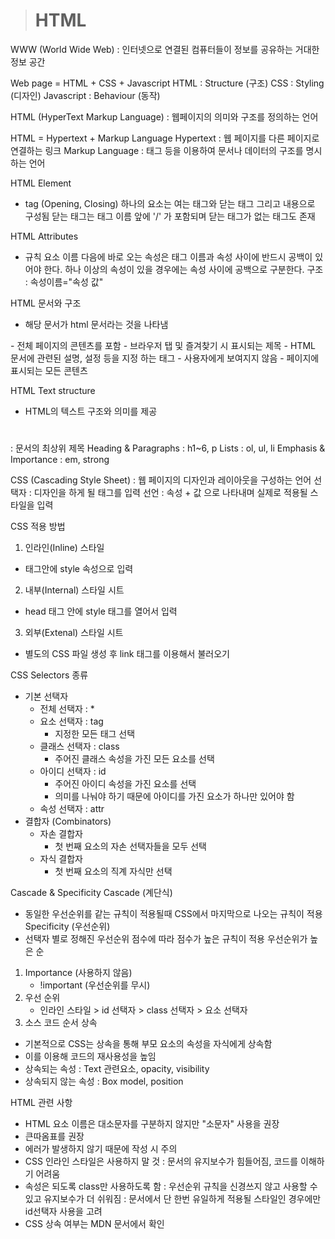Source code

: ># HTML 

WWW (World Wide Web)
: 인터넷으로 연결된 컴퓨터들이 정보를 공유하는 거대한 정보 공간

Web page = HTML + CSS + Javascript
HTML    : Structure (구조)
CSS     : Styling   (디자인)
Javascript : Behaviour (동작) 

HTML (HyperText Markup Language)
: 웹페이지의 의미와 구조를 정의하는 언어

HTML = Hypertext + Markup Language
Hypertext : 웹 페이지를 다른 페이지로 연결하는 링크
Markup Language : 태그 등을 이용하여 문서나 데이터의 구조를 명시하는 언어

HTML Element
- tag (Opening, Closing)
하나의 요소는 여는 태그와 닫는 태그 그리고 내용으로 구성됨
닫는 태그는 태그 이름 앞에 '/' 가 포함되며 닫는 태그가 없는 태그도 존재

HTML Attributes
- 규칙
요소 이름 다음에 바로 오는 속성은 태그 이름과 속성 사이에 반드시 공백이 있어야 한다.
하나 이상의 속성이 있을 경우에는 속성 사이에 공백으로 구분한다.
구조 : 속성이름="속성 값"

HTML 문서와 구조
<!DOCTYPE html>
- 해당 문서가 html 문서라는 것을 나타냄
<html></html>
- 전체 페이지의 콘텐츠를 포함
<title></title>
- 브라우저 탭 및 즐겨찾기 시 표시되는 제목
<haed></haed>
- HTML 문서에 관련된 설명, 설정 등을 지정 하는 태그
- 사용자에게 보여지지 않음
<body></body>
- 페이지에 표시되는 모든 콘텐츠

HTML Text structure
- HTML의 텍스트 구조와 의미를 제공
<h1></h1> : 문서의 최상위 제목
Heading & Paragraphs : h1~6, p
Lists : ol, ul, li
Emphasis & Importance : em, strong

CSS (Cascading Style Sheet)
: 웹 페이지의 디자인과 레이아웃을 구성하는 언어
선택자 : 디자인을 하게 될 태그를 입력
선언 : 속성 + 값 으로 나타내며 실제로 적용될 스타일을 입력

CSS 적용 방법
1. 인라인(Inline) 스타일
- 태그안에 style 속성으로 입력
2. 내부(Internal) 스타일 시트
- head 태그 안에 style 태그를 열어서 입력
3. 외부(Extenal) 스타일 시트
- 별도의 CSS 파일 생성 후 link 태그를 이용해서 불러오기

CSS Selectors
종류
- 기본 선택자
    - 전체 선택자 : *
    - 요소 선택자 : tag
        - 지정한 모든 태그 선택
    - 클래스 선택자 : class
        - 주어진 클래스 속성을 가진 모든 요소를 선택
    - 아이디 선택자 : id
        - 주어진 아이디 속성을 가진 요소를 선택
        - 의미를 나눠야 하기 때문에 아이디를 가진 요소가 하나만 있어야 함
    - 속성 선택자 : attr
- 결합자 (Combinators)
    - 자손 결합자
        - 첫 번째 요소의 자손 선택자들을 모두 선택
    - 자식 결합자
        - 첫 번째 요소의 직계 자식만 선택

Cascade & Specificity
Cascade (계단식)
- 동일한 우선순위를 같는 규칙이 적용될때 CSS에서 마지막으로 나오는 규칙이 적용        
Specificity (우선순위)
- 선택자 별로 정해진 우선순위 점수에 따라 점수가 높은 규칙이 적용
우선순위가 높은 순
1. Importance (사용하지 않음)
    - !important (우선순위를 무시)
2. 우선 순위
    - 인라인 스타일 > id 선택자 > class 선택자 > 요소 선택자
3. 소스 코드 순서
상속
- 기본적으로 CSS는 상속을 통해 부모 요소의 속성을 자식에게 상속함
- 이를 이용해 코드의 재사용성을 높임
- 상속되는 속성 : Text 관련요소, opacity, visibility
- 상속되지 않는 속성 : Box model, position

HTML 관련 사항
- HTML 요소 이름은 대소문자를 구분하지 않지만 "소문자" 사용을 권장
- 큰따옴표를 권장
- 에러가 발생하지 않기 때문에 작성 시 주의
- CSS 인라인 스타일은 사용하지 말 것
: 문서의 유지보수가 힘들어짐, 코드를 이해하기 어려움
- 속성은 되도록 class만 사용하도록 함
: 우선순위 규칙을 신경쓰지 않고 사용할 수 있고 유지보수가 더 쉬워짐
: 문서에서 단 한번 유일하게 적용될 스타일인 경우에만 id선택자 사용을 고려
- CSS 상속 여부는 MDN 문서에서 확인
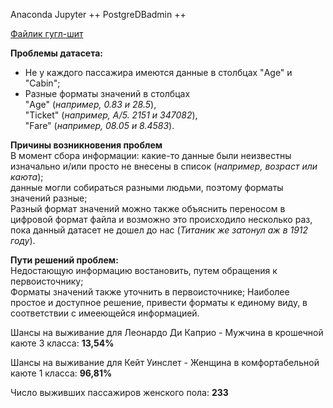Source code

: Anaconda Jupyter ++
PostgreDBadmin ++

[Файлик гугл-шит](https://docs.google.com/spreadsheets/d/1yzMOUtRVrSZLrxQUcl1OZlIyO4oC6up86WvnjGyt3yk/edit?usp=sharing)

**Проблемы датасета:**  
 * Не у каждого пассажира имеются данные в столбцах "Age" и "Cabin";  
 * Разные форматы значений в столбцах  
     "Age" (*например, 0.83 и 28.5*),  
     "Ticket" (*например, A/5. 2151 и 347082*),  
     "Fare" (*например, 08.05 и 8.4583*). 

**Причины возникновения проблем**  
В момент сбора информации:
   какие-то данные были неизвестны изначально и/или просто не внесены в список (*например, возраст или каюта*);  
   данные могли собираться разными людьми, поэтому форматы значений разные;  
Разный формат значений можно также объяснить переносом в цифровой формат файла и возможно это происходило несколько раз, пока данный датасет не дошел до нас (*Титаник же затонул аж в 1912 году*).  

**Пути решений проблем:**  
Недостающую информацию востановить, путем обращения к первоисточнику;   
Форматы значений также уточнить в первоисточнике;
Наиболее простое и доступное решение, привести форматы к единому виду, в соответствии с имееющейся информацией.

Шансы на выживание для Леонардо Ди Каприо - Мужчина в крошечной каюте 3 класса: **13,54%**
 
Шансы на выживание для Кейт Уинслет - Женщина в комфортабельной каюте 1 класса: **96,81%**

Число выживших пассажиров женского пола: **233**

...

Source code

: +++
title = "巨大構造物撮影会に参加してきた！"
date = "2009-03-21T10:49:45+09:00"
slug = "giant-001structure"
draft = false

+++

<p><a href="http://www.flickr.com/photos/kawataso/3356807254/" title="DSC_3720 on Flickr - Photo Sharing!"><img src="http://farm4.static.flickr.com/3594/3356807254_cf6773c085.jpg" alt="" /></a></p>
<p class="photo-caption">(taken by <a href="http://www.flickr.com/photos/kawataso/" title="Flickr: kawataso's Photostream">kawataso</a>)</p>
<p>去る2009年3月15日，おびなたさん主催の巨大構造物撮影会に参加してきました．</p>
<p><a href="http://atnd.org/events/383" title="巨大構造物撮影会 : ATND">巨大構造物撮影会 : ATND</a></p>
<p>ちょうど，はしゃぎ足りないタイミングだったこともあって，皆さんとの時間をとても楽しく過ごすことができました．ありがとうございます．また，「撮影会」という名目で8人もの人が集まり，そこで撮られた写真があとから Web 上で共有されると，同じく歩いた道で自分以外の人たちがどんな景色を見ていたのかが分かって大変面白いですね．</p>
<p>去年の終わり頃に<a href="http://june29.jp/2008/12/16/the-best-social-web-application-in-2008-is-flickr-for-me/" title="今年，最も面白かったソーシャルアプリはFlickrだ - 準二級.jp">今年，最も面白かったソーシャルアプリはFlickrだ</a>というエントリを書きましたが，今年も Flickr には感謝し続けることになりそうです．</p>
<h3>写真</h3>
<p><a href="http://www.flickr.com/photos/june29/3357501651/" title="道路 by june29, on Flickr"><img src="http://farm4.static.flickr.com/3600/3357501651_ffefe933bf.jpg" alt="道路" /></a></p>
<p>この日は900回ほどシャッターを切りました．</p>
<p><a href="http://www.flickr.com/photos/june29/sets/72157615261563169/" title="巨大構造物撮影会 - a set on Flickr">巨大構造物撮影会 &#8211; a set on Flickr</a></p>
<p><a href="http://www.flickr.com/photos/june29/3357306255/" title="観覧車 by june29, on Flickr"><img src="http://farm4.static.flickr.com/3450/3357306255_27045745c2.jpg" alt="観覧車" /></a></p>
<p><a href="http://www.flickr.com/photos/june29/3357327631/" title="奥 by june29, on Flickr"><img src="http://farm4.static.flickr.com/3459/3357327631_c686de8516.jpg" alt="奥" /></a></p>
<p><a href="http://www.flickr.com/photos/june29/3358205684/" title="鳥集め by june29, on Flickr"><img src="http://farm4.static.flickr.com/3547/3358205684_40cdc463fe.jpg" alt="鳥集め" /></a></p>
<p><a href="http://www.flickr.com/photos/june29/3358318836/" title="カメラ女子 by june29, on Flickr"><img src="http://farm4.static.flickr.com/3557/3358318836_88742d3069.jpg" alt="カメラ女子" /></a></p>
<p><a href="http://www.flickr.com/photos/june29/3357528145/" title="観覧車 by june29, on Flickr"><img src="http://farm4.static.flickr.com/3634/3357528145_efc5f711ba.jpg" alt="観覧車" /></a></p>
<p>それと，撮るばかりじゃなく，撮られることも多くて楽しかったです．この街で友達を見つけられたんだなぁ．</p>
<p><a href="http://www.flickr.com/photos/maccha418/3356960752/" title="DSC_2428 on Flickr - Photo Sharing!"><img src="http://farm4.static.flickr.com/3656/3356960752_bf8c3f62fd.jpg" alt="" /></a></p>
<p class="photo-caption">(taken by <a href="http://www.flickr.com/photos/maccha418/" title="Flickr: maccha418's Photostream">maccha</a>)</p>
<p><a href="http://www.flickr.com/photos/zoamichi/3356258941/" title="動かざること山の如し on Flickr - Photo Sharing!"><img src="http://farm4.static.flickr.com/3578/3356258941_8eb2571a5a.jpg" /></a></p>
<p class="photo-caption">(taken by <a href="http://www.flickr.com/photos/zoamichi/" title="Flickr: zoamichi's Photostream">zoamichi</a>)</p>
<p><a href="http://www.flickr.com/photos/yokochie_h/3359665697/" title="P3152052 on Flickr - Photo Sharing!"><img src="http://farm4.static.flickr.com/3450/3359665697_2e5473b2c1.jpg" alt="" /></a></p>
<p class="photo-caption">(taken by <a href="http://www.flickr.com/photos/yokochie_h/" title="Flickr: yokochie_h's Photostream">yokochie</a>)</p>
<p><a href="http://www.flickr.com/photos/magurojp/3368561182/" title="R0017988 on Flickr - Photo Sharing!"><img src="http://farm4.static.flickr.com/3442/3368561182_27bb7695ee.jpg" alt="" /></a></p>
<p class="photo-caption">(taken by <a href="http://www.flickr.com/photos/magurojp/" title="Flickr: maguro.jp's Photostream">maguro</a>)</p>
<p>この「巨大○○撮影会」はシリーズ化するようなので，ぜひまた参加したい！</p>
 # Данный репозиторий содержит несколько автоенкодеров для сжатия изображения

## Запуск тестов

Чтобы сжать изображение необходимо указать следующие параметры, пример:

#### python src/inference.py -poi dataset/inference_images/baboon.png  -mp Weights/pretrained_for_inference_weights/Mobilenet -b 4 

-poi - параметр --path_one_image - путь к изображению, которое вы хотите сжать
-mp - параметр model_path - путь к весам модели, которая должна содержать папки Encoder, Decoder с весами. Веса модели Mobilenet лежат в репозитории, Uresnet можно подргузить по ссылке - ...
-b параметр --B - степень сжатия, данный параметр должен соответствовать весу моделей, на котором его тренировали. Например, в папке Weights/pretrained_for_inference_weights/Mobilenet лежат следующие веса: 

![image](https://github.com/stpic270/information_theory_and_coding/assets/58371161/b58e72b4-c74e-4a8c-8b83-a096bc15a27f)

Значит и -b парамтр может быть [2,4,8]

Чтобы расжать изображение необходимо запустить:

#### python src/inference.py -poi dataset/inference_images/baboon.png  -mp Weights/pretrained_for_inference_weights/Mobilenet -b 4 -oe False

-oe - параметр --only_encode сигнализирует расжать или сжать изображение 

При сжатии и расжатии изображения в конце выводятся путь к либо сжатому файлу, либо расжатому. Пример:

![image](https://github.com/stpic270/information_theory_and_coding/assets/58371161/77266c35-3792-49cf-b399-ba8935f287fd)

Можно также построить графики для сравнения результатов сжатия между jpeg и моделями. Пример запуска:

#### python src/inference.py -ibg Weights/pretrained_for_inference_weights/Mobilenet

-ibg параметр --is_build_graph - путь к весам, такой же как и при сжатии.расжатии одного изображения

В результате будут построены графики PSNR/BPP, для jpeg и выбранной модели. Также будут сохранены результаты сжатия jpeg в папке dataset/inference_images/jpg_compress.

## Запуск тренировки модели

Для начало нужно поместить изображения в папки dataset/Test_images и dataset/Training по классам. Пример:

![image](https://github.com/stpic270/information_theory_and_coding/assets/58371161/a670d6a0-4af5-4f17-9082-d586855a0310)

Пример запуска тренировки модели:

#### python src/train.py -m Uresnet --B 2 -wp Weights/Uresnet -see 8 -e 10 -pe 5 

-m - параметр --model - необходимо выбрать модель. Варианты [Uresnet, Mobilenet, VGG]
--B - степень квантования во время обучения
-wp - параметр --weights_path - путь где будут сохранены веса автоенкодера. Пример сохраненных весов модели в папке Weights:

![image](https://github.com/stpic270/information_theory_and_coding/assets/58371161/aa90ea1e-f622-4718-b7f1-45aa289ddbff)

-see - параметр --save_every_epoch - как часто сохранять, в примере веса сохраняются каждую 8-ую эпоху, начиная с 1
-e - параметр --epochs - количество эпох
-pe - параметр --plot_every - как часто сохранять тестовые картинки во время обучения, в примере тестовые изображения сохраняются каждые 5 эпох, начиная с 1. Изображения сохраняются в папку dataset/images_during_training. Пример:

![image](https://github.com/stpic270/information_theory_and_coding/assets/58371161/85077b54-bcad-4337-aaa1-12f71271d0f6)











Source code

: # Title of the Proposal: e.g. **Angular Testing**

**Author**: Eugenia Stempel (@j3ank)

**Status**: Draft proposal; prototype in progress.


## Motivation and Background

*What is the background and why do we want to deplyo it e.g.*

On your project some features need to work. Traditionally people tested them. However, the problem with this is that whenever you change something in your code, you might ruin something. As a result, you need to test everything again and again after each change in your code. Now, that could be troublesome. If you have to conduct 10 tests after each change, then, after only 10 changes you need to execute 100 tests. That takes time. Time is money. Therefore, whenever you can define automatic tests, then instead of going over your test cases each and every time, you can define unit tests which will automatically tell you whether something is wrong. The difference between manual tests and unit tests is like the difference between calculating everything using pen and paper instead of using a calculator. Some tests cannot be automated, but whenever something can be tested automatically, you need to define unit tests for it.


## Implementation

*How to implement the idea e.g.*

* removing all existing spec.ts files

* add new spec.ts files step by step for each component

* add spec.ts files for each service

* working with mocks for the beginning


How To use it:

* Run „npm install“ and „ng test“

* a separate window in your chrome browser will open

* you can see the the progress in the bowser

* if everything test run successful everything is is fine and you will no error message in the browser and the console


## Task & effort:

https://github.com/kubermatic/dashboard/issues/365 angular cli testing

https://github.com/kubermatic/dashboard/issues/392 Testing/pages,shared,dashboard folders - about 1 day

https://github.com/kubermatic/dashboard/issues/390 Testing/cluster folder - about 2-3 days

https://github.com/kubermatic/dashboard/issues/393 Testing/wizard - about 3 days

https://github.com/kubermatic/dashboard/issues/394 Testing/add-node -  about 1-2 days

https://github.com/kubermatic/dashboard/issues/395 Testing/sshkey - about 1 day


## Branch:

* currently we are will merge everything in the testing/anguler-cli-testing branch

...

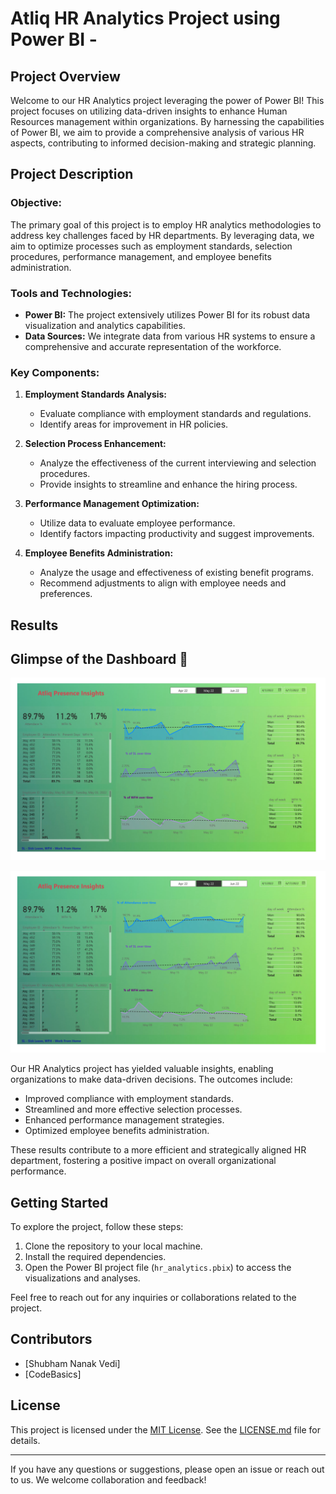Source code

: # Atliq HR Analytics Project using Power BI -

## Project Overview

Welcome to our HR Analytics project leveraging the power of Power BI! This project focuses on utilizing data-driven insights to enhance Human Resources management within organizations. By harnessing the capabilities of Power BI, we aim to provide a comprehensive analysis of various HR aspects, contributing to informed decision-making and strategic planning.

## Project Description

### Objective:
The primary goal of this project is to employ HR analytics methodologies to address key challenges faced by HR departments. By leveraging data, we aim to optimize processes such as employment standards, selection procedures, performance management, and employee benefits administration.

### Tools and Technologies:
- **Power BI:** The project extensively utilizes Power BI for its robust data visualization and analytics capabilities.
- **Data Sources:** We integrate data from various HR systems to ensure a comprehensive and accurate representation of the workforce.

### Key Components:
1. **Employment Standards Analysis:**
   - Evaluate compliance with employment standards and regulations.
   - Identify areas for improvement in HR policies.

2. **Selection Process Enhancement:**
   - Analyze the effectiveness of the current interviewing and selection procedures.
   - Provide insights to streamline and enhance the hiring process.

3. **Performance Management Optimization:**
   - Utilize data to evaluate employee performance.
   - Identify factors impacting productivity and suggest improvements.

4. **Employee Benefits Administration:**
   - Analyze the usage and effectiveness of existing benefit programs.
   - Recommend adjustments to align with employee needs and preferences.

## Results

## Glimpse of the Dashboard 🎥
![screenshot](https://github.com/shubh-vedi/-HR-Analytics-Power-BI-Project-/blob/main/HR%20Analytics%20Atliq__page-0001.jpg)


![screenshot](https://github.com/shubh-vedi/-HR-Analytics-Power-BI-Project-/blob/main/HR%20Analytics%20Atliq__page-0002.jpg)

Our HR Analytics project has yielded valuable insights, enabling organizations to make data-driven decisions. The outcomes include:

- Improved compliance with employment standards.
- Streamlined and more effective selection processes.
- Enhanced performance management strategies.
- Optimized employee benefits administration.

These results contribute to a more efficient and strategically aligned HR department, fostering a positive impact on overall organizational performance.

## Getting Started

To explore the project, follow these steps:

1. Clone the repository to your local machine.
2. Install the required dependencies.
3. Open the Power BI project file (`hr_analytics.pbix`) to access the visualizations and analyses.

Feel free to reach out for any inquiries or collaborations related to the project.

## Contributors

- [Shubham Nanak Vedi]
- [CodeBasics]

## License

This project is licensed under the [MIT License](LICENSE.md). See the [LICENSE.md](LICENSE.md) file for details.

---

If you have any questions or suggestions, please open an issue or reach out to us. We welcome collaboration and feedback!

WORK INSTRUCTIONS:
The answer should be one number, the count of lines above that contain "magurojp".

RESPONSE TO THE TASK:
2